Much that is called "governance" should, I believe, be labelled Assurance. Here I use the word as a catch-all for assuring the safety of the organisation.

Those who assure are the agents of the governors. Assurers are the governors' representatives on the ground executing against the governance directives, ensuring the organisation

  • follows rules;
  • stay within bounds;
  • protects itself;
  • and complies with policy and anything else it needs to comply with.

Assurance covers two main areas, risk and compliance. It covers such topics as:

  • security
  • audit
  • problem management
  • PMO
  • quality
  • architecture
  • standards
  • human safety
  • suppliers
  • operational readiness
  • professionalism

All of these are aspects of monitoring and measuring the IT organisation to assure the interests of the shareholders and the safety of the organisation.

I believe there needs to be an active IT Assurance function. One CEO said to me "we have auditors for that". I replied that IT Assurance exists to ensure that there is nothing for the external auditors to find. (Actually I think it is worth leaving something for auditors to criticise, to make them happy).

[Update: the IT Assurance function aren't auditors (though one of their instruments is audit). They try to prevent a situation arising that would get an auditor's attention after the fact. It is a formalisation of what all those areas I listed already do: think quality control, architecture enforcement, safety education... It is a delegation of the CIO's responsibility to look out for the safety of the organisation. As such it sits under the CIO and reports directly. Why would a CIO wait to be audited in order to find out what is wrong with their department?]

Comments

Who pays for the auditors?

I believe there needs to be an active IT Assurance function. One CEO said to me "we have auditors for that". I replied that IT Assurance exists to ensure that there is nothing for the external auditors to find. (Actually I think it is worth leaving something for auditors to criticise, to make them happy).
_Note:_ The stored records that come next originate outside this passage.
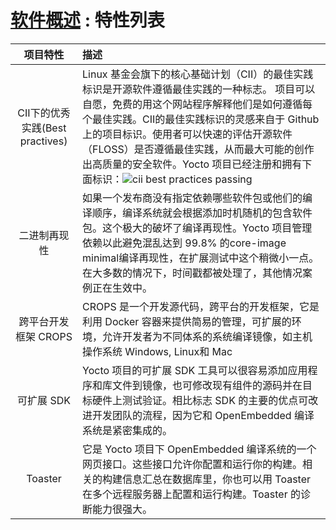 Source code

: [#]: collector: (guevaraya)
[#]: translator: (guevaraya)
[#]: reviewer: ( )
[#]: publisher: ( )
[#]: url: ( )
[#]: subject: (software-view-feature)
[#]: via: (https://www.yoctoproject.org/software-overview/features/)
[#]: author: (https://www.yoctoproject.org/)

[软件概述][1] : 特性列表
======

|项目特性|描述|
|:--:|:-|
| CII下的优秀实践(Best practives) |Linux 基金会旗下的核心基础计划（CII）的最佳实践标识是开源软件遵循最佳实践的一种标志。 项目可以自愿，免费的用这个网站程序解释他们是如何遵循每个最佳实践。CII的最佳实践标识的灵感来自于 Github 上的项目标识。使用者可以快速的评估开源软件（FLOSS）是否遵循最佳实践，从而最大可能的创作出高质量的安全软件。Yocto 项目已经注册和拥有下面标识：![cii best practices passing][3] |
|二进制再现性|如果一个发布商没有指定依赖哪些软件包或他们的编译顺序，编译系统就会根据添加时机随机的包含软件包。这个极大的破坏了编译再现性。Yocto 项目管理依赖以此避免混乱达到 99.8% 的core-image minimal编译再现性，在扩展测试中这个稍微小一点。在大多数的情况下，时间戳都被处理了，其他情况案例正在生效中。|
|跨平台开发框架 CROPS| CROPS 是一个开发源代码，跨平台的开发框架，它是利用 Docker 容器来提供简易的管理，可扩展的环境，允许开发者为不同体系的系统编译镜像，如主机操作系统 Windows, Linux和 Mac|
|可扩展 SDK| Yocto 项目的可扩展 SDK 工具可以很容易添加应用程序和库文件到镜像，也可修改现有组件的源码并在目标硬件上测试验证。相比标志 SDK 的主要的优点可改进开发团队的流程，因为它和 OpenEmbedded 编译系统是紧密集成的。|
|Toaster| 它是 Yocto 项目下 OpenEmbedded 编译系统的一个网页接口。这些接口允许你配置和运行你的构建。相关的构建信息汇总在数据库里，你也可以用 Toaster 在多个远程服务器上配置和运行构建。Toaster 的诊断能力很强大。|


[1]: https://github.com/guevaraya/Yocto_doc/blob/master/software-overview.md
[2]: https://www.yoctoproject.org/software-overview/features/
[3]: https://bestpractices.coreinfrastructure.org/projects/765/badge


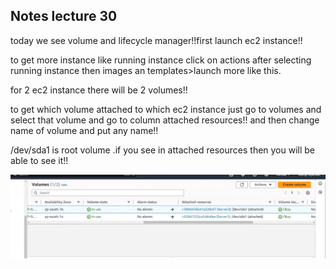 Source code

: ## Notes lecture 30

today we see volume and lifecycle manager!!first launch ec2 instance!!

to get more instance like running instance click on actions after selecting running instance then images an templates>launch more like this.

for 2 ec2 instance there will be 2 volumes!! 

to get which volume attached to which ec2 instance just go to volumes and select that volume and go to column attached resources!! and then change name of volume and put any name!!

/dev/sda1 is root volume .if you see in attached resources then you will be able to see it!!

![alt text](image.png)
I agree with you if and only if the auditors are reporting externally, to customers, to governing bodies or in some cases to the owning organization.

If you call in and pay the auditors yourself - they are your Assurance function. So you can use the auditors as that.

But I must challenge the Swami - I miss the 4th leg called change.

Service -> Will make sure I know what I need to provide to my customers/business side or whatever I strive to support. Demands change, so this results in new requirements.
Governance -> Takes in requirements from outside as well as own management to define what we want to do. Rules, regulations and strategy change, so again this results in new requirements.
Assurance -> Makes sure (I guess thats where the name comes from) that rules, regulations and strategy is met. It will audit (that is where your CEO was right) and produce findings. Findings require implementation of changes -> again new requirements.

So the basic production unit of future IT mangement is not Service, not Governance nor Assurance. It is Flexability allowing Change to happen as all these 3 result in change.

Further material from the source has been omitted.